Germany: Farmers blockade Berlin in tractor protest

Image: Fabian Sommer/dpa/picture alliance

German farmers are enraged at proposed diesel subsidy cuts and taxes directly affecting them. They say these could cost them up to €1 billion. The government says the cuts are needed to balance the country’s 2024 budget.

Farmers from across Germany descended upon Berlin on Monday, with hundreds of tractors converging on the city’s famous Brandenburg Gate under the motto, “Too much is too much!”

Farmers are angry about the federal government’s decision to scrap diesel fuel subsidies as well as the negation of tax breaks for the purchase of agricultural and forestry machinery.

According to the German Farmers’ Association, those changes could cost farmers up to €1 billion (roughly $1.1 billion).

The coalition government has justified the move by pointing to the need to plug a €17 billion hole in the country’s 2024 budget after the Constitutional Court in Karlsruhe ruled it was unconstitutional for Berlin to reallocate funds originally earmarked for coronavirus aid for other purposes.

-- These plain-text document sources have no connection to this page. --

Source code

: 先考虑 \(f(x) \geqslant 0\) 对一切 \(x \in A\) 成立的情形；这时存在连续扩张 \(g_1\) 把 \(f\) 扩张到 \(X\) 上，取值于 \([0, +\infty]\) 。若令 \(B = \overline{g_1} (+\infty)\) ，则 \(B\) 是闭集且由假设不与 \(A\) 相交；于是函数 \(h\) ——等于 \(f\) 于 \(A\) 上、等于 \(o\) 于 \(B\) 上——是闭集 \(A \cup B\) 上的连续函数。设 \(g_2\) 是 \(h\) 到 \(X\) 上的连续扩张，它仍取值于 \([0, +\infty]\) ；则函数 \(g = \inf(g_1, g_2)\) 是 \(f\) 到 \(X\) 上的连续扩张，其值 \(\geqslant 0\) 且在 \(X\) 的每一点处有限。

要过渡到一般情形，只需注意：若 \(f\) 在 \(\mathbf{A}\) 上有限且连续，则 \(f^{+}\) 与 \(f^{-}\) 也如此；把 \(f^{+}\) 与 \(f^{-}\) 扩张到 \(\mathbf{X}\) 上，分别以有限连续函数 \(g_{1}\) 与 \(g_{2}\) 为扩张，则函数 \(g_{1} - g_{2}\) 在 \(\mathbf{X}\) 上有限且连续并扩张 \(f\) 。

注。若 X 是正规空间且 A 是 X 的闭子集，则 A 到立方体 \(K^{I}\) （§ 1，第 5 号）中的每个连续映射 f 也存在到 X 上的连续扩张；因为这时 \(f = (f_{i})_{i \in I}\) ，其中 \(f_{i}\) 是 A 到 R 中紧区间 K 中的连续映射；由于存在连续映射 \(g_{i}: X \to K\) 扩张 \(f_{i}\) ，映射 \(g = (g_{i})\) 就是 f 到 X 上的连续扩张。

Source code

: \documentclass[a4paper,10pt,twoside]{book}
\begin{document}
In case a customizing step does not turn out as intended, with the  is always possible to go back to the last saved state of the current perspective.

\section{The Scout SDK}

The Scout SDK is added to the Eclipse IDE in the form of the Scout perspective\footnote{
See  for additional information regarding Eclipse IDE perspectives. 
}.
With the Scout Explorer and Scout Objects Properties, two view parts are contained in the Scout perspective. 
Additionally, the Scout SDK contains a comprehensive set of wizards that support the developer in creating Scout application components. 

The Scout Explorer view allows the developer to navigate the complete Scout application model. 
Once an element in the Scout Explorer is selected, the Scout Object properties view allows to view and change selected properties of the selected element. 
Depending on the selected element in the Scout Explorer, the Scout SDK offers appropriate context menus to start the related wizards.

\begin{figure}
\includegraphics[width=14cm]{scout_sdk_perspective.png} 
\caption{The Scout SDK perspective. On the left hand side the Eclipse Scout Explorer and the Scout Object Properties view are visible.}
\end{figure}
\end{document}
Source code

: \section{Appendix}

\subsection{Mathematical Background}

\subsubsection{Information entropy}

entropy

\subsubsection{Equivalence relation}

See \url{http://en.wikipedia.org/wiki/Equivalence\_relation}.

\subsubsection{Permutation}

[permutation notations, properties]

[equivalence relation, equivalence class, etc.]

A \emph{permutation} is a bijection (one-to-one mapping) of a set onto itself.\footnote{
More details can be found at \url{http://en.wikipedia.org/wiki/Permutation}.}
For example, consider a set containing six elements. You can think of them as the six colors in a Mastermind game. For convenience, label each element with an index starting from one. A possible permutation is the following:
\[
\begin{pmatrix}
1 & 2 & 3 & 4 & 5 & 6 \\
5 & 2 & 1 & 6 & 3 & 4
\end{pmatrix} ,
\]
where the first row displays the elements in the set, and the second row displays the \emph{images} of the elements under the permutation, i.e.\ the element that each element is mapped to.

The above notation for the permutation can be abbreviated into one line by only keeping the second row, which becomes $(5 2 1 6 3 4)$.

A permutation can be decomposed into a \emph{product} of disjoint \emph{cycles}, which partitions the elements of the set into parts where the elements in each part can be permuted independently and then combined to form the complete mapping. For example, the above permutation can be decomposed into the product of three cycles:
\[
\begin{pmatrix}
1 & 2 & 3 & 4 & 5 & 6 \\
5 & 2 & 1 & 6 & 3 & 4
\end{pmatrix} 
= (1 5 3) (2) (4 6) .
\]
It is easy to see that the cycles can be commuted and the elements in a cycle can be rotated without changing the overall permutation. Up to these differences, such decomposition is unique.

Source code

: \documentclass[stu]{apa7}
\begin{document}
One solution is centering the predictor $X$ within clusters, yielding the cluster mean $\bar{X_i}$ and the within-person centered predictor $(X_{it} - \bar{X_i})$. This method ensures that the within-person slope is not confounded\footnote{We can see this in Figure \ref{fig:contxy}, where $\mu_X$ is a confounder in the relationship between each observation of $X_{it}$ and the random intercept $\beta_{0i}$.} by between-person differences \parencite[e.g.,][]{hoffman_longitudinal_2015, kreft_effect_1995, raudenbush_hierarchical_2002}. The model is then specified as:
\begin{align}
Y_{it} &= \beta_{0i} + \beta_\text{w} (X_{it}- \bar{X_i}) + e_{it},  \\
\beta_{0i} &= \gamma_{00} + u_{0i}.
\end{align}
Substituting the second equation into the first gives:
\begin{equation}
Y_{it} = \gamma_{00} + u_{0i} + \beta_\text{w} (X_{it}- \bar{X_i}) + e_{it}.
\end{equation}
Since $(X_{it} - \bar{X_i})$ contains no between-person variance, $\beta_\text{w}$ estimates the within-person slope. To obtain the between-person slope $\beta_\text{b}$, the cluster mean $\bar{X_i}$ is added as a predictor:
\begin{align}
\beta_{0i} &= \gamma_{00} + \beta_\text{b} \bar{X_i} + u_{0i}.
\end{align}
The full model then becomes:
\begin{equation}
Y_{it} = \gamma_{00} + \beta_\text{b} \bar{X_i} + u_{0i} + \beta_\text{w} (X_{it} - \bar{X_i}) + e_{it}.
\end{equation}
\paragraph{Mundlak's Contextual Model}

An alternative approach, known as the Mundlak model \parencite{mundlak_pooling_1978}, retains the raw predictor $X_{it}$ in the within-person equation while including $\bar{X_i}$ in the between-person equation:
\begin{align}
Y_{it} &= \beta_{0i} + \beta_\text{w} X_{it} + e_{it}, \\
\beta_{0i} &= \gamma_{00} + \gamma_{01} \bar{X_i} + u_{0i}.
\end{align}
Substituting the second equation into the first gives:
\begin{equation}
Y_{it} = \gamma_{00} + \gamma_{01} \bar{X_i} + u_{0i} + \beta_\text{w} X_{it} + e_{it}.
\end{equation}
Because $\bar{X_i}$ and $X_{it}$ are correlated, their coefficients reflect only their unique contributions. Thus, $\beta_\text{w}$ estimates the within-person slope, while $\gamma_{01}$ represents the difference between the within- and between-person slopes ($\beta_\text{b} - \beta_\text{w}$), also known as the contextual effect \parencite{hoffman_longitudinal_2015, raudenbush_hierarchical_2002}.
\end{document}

Berlin said the court’s decision had made it imperative to cut climate-damaging subsidies.

Farmers promise ‘massive resistance’

Green Party Agriculture Minister Cem Özdemir was among those criticizing the government’s approach, saying farmers have “no alternative” to diesel, adding “farmers are the ones who supply us with food, these cuts overburden the sector.”

Finance Minister Christian Lindner as well as Economy Minister Robert Habeck have both signaled a willingness to hear out farmers but claim they have little room to maneuver after the Karlsruhe ruling.

Farmers are now seeking to send a “first clear signal” to Berlin’s three-party governing coalition that it needs to drop the planned cuts.

Farmers’ Association President Joachim Rukwied said, “if not, there will be massive resistance from January. We will not put up with this.”

Habeck said anyone seeking to reverse cuts was obliged to present an acceptable means of financing them.

Although agricultural earnings had been on the rise, falling grain, oilseed and milk prices have all begun to eat into profit margins.